Adath Israel Synagogue
Middletown Heritage Trail Site 16
Corner of Broad and Old Church Streets)
Hands down the coolest thing about this stop along the Heritage Trail is that while reading about the synagogue online, I learned that they have a museum hidden away inside! If only I’d known that the day I snapped these pictures.
Certainly not the typical looking synagogue, that’s for sure. Before 1900, few Jews lived in Connecticut. During the Colonial era, Congregationalism reigned, and the state’s constitution did not explicitly grant Jews the right to organize into religious societies until 1843. By the mid 1800’s, Jewish immigrants from Germany and Austria-Hungary began arriving in Middletown in small numbers, followed by a large influx from Eastern Europe at the end of the century.

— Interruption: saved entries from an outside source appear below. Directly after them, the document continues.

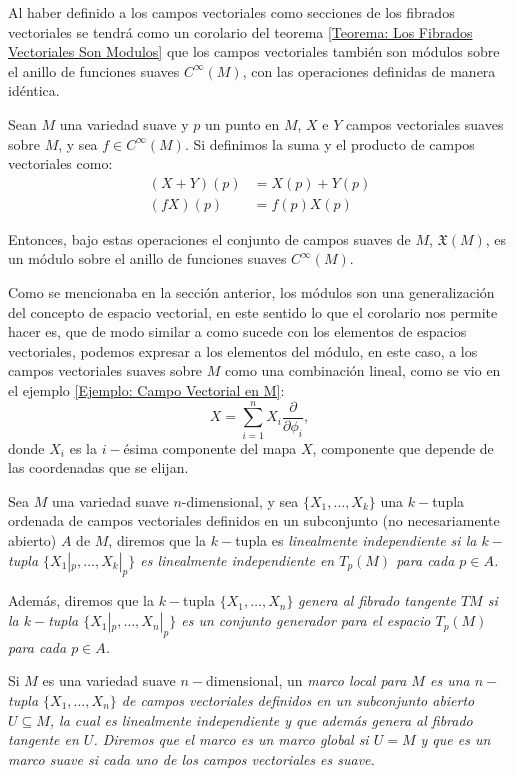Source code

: Al haber definido a los campos vectoriales como secciones de los fibrados vectoriales se tendrá como un corolario del teorema \ref{Teorema: Los Fibrados Vectoriales Son Modulos} que los campos vectoriales también son módulos sobre el anillo de funciones suaves $C^{\infty}(M)$, con las operaciones definidas de manera idéntica.

\begin{corollary}
	Sean $M$ una variedad suave y $p$ un punto en $M$, $X$ e $Y$ campos vectoriales suaves sobre $M$, y sea $f \in C^{\infty}(M)$. Si definimos la suma y el producto de campos vectoriales como:
	\begin{align*}
		(X + Y)(p) & = X(p) + Y(p) \\
		(fX)(p)    & = f(p)X(p)
	\end{align*}

	Entonces, bajo estas operaciones el conjunto de campos suaves de $M$, $\mathfrak{X}(M)$, es un módulo sobre el anillo de funciones suaves $C^{\infty}(M)$.
\end{corollary}

Como se mencionaba en la sección anterior, los módulos son una generalización del concepto de espacio vectorial, en este sentido lo que el corolario nos permite hacer es, que de modo similar a como sucede con los elementos de espacios vectoriales, podemos expresar a los elementos del módulo, en este caso, a los campos vectoriales suaves sobre $M$ como una combinación lineal, como se vio en el ejemplo \ref{Ejemplo: Campo Vectorial en M}:
\[
	X = \sum_{i=1}^{n} X_i \frac{\partial}{\partial \phi_i},
\]
donde $X_i$ es la $i-$ésima componente del mapa $X$, componente que depende de las coordenadas que se elijan.

\begin{definition}
	Sea $M$ una variedad suave $n$-dimensional, y sea $\{X_1,\ldots,X_k\}$ una $k-$tupla ordenada de campos vectoriales definidos en un subconjunto (no necesariamente abierto) $A$ de $M$, diremos que la $k-$tupla es \it{linealmente independiente} si la $k-$tupla $\{X_1|_{p}, \ldots, X_k|_{p}\}$ es linealmente independiente en $T_p(M)$ para cada $p \in A$.

	Además, diremos que la $k-$tupla $\{X_1, \ldots, X_n\}$ \it{genera al fibrado tangente} $TM$ si la $k-$tupla $\{X_1|_p, \ldots, X_n|_p \}$ es un conjunto generador para el espacio $T_p(M)$ para cada $p \in A$.
\end{definition}

\begin{definition}
	Si $M$ es una variedad suave $n-$dimensional, un \it{marco local para $M$} es una $n-$tupla $\{X_1, \ldots, X_n\}$ de campos vectoriales definidos en un subconjunto abierto $U \subseteq M$, la cual es linealmente independiente y que además genera al fibrado tangente en $U$. Diremos que el marco es un \it{marco global} si $U = M$ y que es un \it{marco suave} si cada uno de los campos vectoriales es suave.
\end{definition}

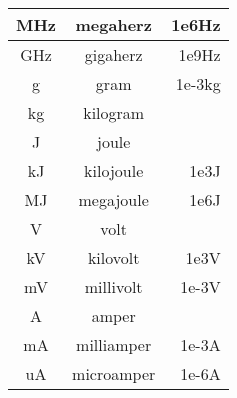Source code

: \begin{longtable}{|c|c|r|}
  MHz & megaherz & 1e6Hz \\\hline
  GHz & gigaherz & 1e9Hz \\\hline
  g & gram & 1e-3kg \\\hline
  kg & kilogram & \\\hline
  J & joule & \\\hline
  kJ & kilojoule & 1e3J \\\hline
  MJ & megajoule & 1e6J \\\hline
  V & volt & \\\hline
  kV & kilovolt & 1e3V \\\hline
  mV & millivolt & 1e-3V \\\hline
  A & amper & \\\hline
  mA & milliamper & 1e-3A \\\hline
  uA & microamper & 1e-6A \\\hline
\end{longtable}






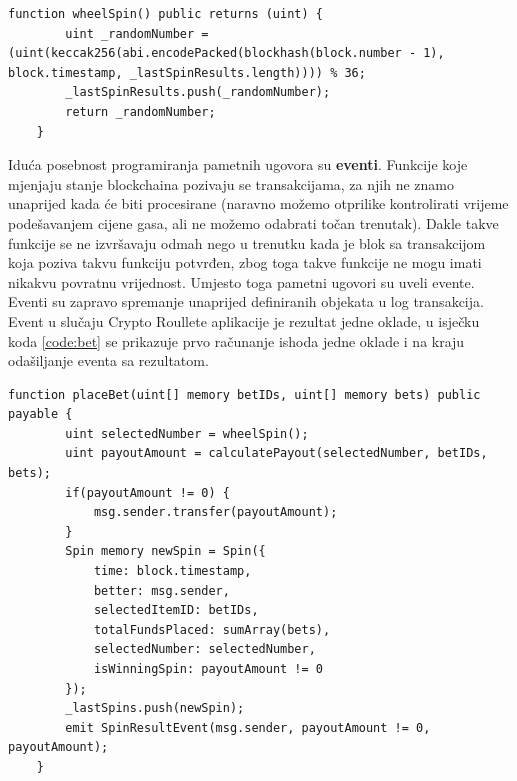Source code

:\documentclass[a4paper,oneside,12pt]{memoir} %
\begin{document}
\begin{lstlisting}[caption=Crypto Roulette funkcija koja imitira generaciju brojeva pomoću hash funkcije keccak256 (SHA256) i nije sigurna za stvarnu upotrebu.]
function wheelSpin() public returns (uint) {
        uint _randomNumber = (uint(keccak256(abi.encodePacked(blockhash(block.number - 1), block.timestamp, _lastSpinResults.length)))) % 36;
        _lastSpinResults.push(_randomNumber);
        return _randomNumber;
    }
\end{lstlisting}

Iduća posebnost programiranja pametnih ugovora su \textbf{eventi}. Funkcije koje mjenjaju stanje blockchaina pozivaju se transakcijama, za njih ne znamo unaprijed kada će biti procesirane (naravno možemo otprilike kontrolirati vrijeme podešavanjem cijene gasa, ali ne možemo odabrati točan trenutak). Dakle takve funkcije se ne izvršavaju odmah nego u trenutku kada je blok sa transakcijom koja poziva takvu funkciju potvrđen, zbog toga takve funkcije ne mogu imati nikakvu povratnu vrijednost. Umjesto toga pametni ugovori su uveli evente. Eventi su zapravo spremanje unaprijed definiranih objekata u log transakcija. Event u slučaju Crypto Roullete aplikacije je rezultat jedne oklade, u isječku koda \ref{code:bet} se prikazuje prvo računanje ishoda jedne oklade i na kraju odašiljanje eventa sa rezultatom.

\begin{lstlisting}[caption=Funkcija koja se pokreće prilikom slanja transakcije koja sadrži podatke za igru jedne runde ruleta. Argumenti funkcije su polje \lstinline{betIDs} sa okladama i polje \lstinline{bets} sa iznosima za okladu. Na početku vidimo generaciju broja i računanje dobitka. Tada pametni ugovor\, ako ima dobitka\, u liniji \lstinline{msg.sender.transfer(payoutAmount)} prebacuje dobitnu količinu ethera na adresu igrača. Sve prethodne oklade se čuvaju u polju (primjetimo da je to loš način zapravo\, jer nakon nekog vremena polje će zauzimati mnogo memorije\, pa će i cijena oklade biti skuplja.) U zadnjoj liniji se odašilje event koji se prikazuje na ekranu kao na slici \ref{fig:result}, label={code:bet}]
    function placeBet(uint[] memory betIDs, uint[] memory bets) public payable {
        uint selectedNumber = wheelSpin();
        uint payoutAmount = calculatePayout(selectedNumber, betIDs, bets);
        if(payoutAmount != 0) {
            msg.sender.transfer(payoutAmount);
        }
        Spin memory newSpin = Spin({
            time: block.timestamp,
            better: msg.sender,
            selectedItemID: betIDs,
            totalFundsPlaced: sumArray(bets),
            selectedNumber: selectedNumber,
            isWinningSpin: payoutAmount != 0
        });
        _lastSpins.push(newSpin);
        emit SpinResultEvent(msg.sender, payoutAmount != 0, payoutAmount);
    }
\end{lstlisting}
\end{document}
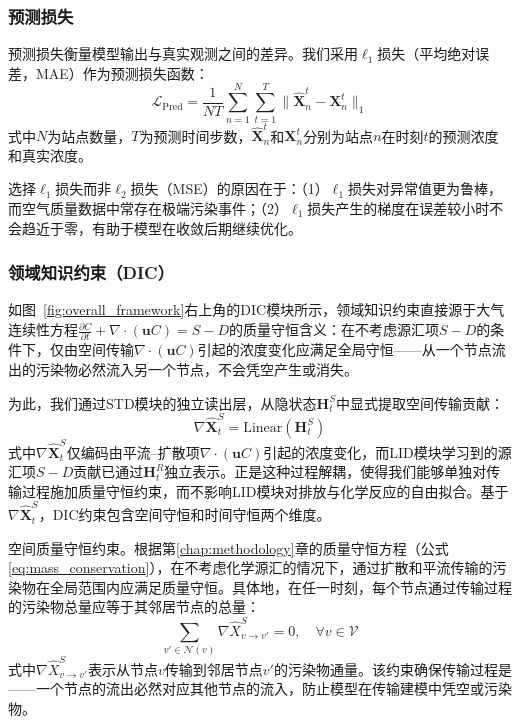\subsubsection{预测损失}

预测损失衡量模型输出与真实观测之间的差异。我们采用$\ell_1$损失（平均绝对误差，MAE）作为预测损失函数：
\begin{equation}
    \mathcal{L}_{\mathrm{Pred}} = \frac{1}{NT} \sum_{n=1}^{N} \sum_{t=1}^{T} \|\hat{\mathbf{X}}_n^t - \mathbf{X}_n^t\|_1
\label{eq:pred_loss}
\end{equation}
\noindent 式中$N$为站点数量，$T$为预测时间步数，$\hat{\mathbf{X}}_n^t$和$\mathbf{X}_n^t$分别为站点$n$在时刻$t$的预测浓度和真实浓度。

选择$\ell_1$损失而非$\ell_2$损失（MSE）的原因在于：（1）$\ell_1$损失对异常值更为鲁棒，而空气质量数据中常存在极端污染事件；（2）$\ell_1$损失产生的梯度在误差较小时不会趋近于零，有助于模型在收敛后期继续优化。

\subsubsection{领域知识约束（DIC）}

如图~\ref{fig:overall_framework}右上角的DIC模块所示，领域知识约束直接源于大气连续性方程$\frac{\partial C}{\partial t} + \nabla \cdot (\mathbf{u}C) = S - D$的质量守恒含义：在不考虑源汇项$S-D$的条件下，仅由空间传输$\nabla \cdot (\mathbf{u}C)$引起的浓度变化应满足全局守恒——从一个节点流出的污染物必然流入另一个节点，不会凭空产生或消失。

为此，我们通过STD模块的独立读出层，从隐状态$\mathbf{H}_t^S$中显式提取空间传输贡献：
\begin{equation}
    \nabla \hat{\mathbf{X}}_t^S = \text{Linear}(\mathbf{H}_t^S)
\label{eq:transport_contribution}
\end{equation}
\noindent 式中$\nabla \hat{\mathbf{X}}_t^S$仅编码由平流--扩散项$\nabla \cdot (\mathbf{u}C)$引起的浓度变化，而LID模块学习到的源汇项$S-D$贡献已通过$\mathbf{H}_t^R$独立表示。正是这种过程解耦，使得我们能够单独对传输过程施加质量守恒约束，而不影响LID模块对排放与化学反应的自由拟合。基于$\nabla \hat{\mathbf{X}}_t^S$，DIC约束包含空间守恒和时间守恒两个维度。

空间质量守恒约束。根据第\ref{chap:methodology}章的质量守恒方程（公式\eqref{eq:mass_conservation}），在不考虑化学源汇的情况下，通过扩散和平流传输的污染物在全局范围内应满足质量守恒。具体地，在任一时刻，每个节点通过传输过程的污染物总量应等于其邻居节点的总量：
\begin{equation}
    \sum_{v' \in \mathcal{N}(v)} \nabla \hat{X}_{v \to v'}^S = 0, \quad \forall v \in \mathcal{V}
\label{eq:spatial_conservation}
\end{equation}
\noindent 式中$\nabla \hat{X}_{v \to v'}^S$表示从节点$v$传输到邻居节点$v'$的污染物通量。该约束确保传输过程是——一个节点的流出必然对应其他节点的流入，防止模型在传输建模中凭空或污染物。

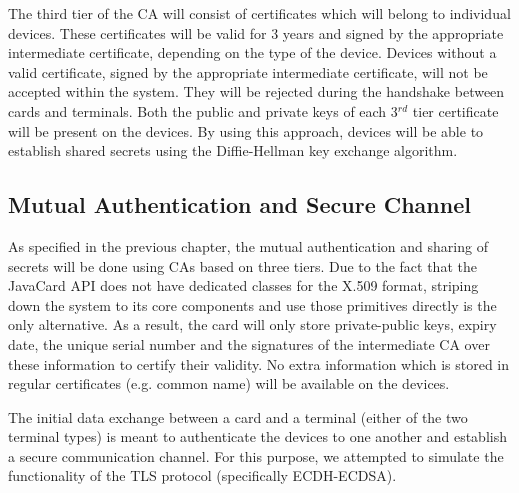 \documentclass[a4paper,10pt]{llncs}
\begin{document}
The third tier of the CA will consist of certificates which will belong to individual devices. These certificates will be valid for 3 years and signed by the appropriate intermediate certificate, depending on the type of the device. Devices without a valid certificate, signed by the appropriate intermediate certificate, will not be accepted within the system. They will be rejected during the handshake between cards and terminals. Both the public and private keys of each 3$^{rd}$ tier certificate will be present on the devices. By using this approach, devices will be able to establish shared secrets using the Diffie-Hellman key exchange algorithm.

\subsection{Mutual Authentication and Secure Channel}
\label{section:mutualauth}
As specified in the previous chapter, the mutual authentication and sharing of secrets will be done using CAs based on three tiers. Due to the fact that the JavaCard API does not have dedicated classes for the X.509 format, striping down the system to its core components and use those primitives directly is the only alternative. As a result, the card will only store private-public keys, expiry date, the unique serial number and the signatures of the intermediate CA over these information to certify their validity. No extra information which is stored in regular certificates (e.g. common name) will be available on the devices.

The initial data exchange between a card and a terminal (either of the two terminal types) is meant to authenticate the devices to one another and establish a secure communication channel. For this purpose, we attempted to simulate the functionality of the TLS protocol (specifically ECDH-ECDSA). 
\end{document}
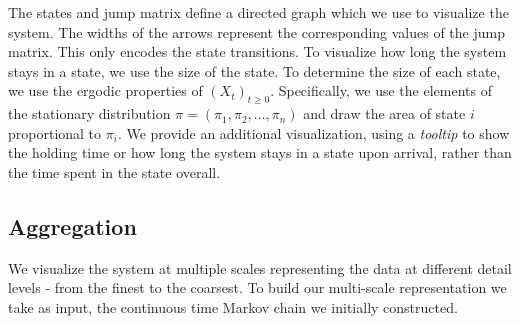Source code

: The states and jump matrix define a directed graph which we use to visualize the system. The widths of the arrows represent the corresponding values of the jump matrix. This only encodes the state transitions. To visualize how long the system stays in a state, we use the size of the state.
To determine the size of each state, we use the ergodic properties of $(X_t)_{t \ge 0}$. Specifically,
we use the elements of the stationary distribution $\pi = (\pi_1, \pi_2, ..., \pi_n)$ and draw the area of
state $i$ proportional to $\pi_i$. %
We provide an additional visualization, using a \emph{tooltip} to show the holding time or how long the system stays in a state upon arrival, rather than the time spent in the state overall.


\subsection{Aggregation}
\label{sec:framework-aggregation}

We visualize the system at multiple scales  representing
the data at different detail levels - from the finest to the coarsest. To build our multi-scale representation we take as input, the continuous time Markov chain we initially constructed. 


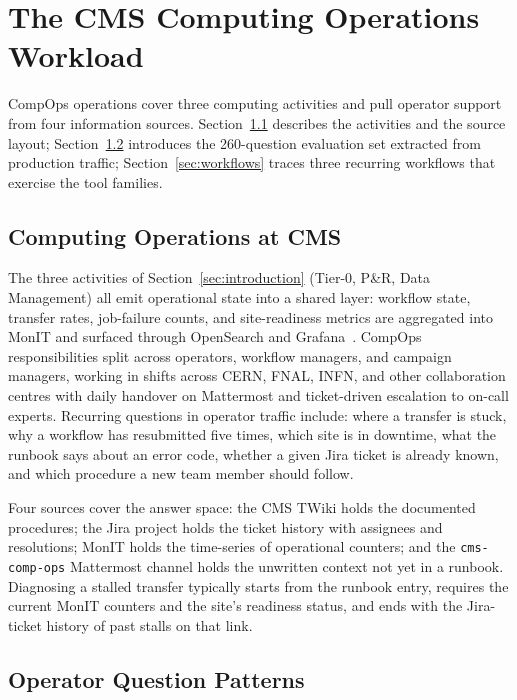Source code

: \section{The CMS Computing Operations Workload}
\label{sec:workload}

CompOps operations cover three computing activities and pull
operator support from four information sources.
Section~\ref{sec:compops_domain} describes the activities and
the source layout; Section~\ref{sec:question_patterns}
introduces the 260-question evaluation set extracted from
production traffic; Section~\ref{sec:workflows} traces three
recurring workflows that exercise the tool families.

\subsection{Computing Operations at CMS}
\label{sec:compops_domain}

The three activities of Section~\ref{sec:introduction} (Tier-0,
P\&R, Data Management) all emit operational state into a shared
layer: workflow state, transfer rates, job-failure counts, and
site-readiness metrics are aggregated into MonIT and surfaced
through OpenSearch and Grafana~\cite{cms_monit}. CompOps
responsibilities split across operators, workflow managers, and
campaign managers, working in shifts across CERN, FNAL, INFN, and
other collaboration centres with daily handover on Mattermost and
ticket-driven escalation to on-call experts. Recurring questions in operator traffic include: where a
transfer is stuck, why a workflow has resubmitted five times,
which site is in downtime, what the runbook says about an error
code, whether a given Jira ticket is already known, and which
procedure a new team member should follow.

Four sources cover the answer space: the CMS TWiki holds the
documented procedures; the Jira project holds the ticket history
with assignees and resolutions; MonIT holds the time-series of
operational counters; and the \texttt{cms-comp-ops} Mattermost
channel holds the unwritten context not yet in a runbook.
Diagnosing a stalled transfer typically starts from the runbook
entry, requires the current MonIT counters and the site's
readiness status, and ends with the Jira-ticket history of past
stalls on that link.

\subsection{Operator Question Patterns}
\label{sec:question_patterns}

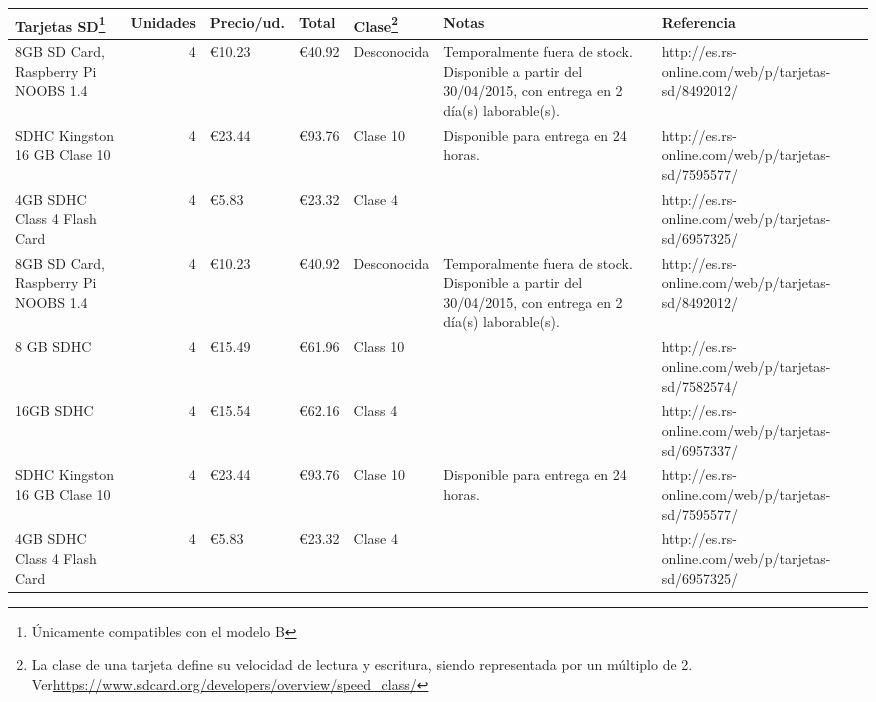 \begin{landscape}
\begin{table}
\begin{tabular}{|l|r|l|l|l|p{3.5cm}|p{4.5cm}|}
\hline
Tarjetas SD\footnote{Únicamente compatibles con el modelo B}&Unidades&Precio/ud.&Total&Clase\footnote{La clase de una tarjeta define su velocidad de lectura y escritura, siendo representada por un múltiplo de 2. Ver\href{https://www.sdcard.org/developers/overview/speed_class/}{https://www.sdcard.org/developers/overview/speed\_class/}}&Notas&Referencia\\
\hline
8GB SD Card, Raspberry Pi NOOBS 1.4&4&€10.23&€40.92&Desconocida&Temporalmente fuera de stock. Disponible a partir del 30/04/2015, con entrega en 2 día(s) laborable(s).&http://es.rs-online.com/web/p/tarjetas-sd/8492012/\\
\hline
SDHC Kingston 16 GB Clase 10&4&€23.44&€93.76&Clase 10&Disponible para entrega en 24 horas.&http://es.rs-online.com/web/p/tarjetas-sd/7595577/\\
\hline
4GB SDHC Class 4 Flash Card&4&€5.83&€23.32&Clase 4&&http://es.rs-online.com/web/p/tarjetas-sd/6957325/\\
\hline
8GB SD Card, Raspberry Pi NOOBS 1.4&4&€10.23&€40.92&Desconocida&Temporalmente fuera de stock. Disponible a partir del 30/04/2015, con entrega en 2 día(s) laborable(s).&http://es.rs-online.com/web/p/tarjetas-sd/8492012/\\
\hline
8 GB SDHC&4&€15.49&€61.96&Class 10&&http://es.rs-online.com/web/p/tarjetas-sd/7582574/\\
\hline
16GB SDHC&4&€15.54&€62.16&Class 4&&http://es.rs-online.com/web/p/tarjetas-sd/6957337/\\
\hline
SDHC Kingston 16 GB Clase 10&4&€23.44&€93.76&Clase 10&Disponible para entrega en 24 horas.&http://es.rs-online.com/web/p/tarjetas-sd/7595577/\\
\hline
4GB SDHC Class 4 Flash Card&4&€5.83&€23.32&Clase 4&&http://es.rs-online.com/web/p/tarjetas-sd/6957325/\\
\hline
\end{tabular}
\newline
\end{table}
\end{landscape}

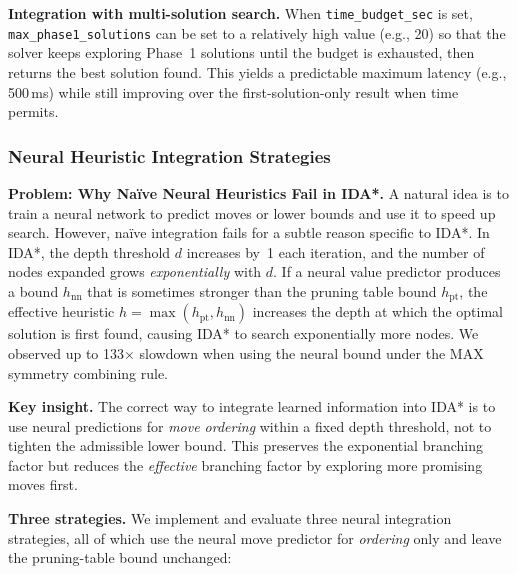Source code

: \documentclass[10pt,twocolumn,a4paper]{article}
\begin{document}
\textbf{Integration with multi-solution search.} When \texttt{time\_budget\_sec} is set, \texttt{max\_phase1\_solutions} can be set to a relatively high value (e.g., 20) so that the solver keeps exploring Phase~1 solutions until the budget is exhausted, then returns the best solution found. This yields a predictable maximum latency (e.g., 500\,ms) while still improving over the first-solution-only result when time permits.

\subsubsection{Neural Heuristic Integration Strategies}
\label{sec:neural-strategies}

\textbf{Problem: Why Na\"ive Neural Heuristics Fail in IDA*.}
A natural idea is to train a neural network to predict moves or lower bounds and use it to speed up search. However, na\"ive integration fails for a subtle reason specific to IDA*. In IDA*, the depth threshold $d$ increases by~1 each iteration, and the number of nodes expanded grows \emph{exponentially} with $d$. If a neural value predictor produces a bound $h_{\mathrm{nn}}$ that is sometimes stronger than the pruning table bound $h_{\mathrm{pt}}$, the effective heuristic $h = \max(h_{\mathrm{pt}}, h_{\mathrm{nn}})$ increases the depth at which the optimal solution is first found, causing IDA* to search exponentially more nodes. We observed up to 133$\times$ slowdown when using the neural bound under the MAX symmetry combining rule.

\textbf{Key insight.} The correct way to integrate learned information into IDA* is to use neural predictions for \emph{move ordering} within a fixed depth threshold, not to tighten the admissible lower bound. This preserves the exponential branching factor but reduces the \emph{effective} branching factor by exploring more promising moves first.

\textbf{Three strategies.} We implement and evaluate three neural integration strategies, all of which use the neural move predictor for \emph{ordering} only and leave the pruning-table bound unchanged:
\end{document}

Some of those first Eastern Europeans settled across the river in Portland, attracted to the work available at the town’s Eastern Tinware Company, which actively recruited workers as they arrived at Ellis Island. The first synagogue was in Portland, but soon Middletown’s thriving economy lured most of them back across the river. By 1905, a vibrant community of 80 families developed in the South End, where Jewish-owned groceries, bakeries, and dry-goods stores dotted the streets.
These Jews had to worship in private homes until in 1905 when the General Assembly approved the incorporation of Congregation Adath Israel. This building was built in 1929.
And, as mentioned, it houses a museum!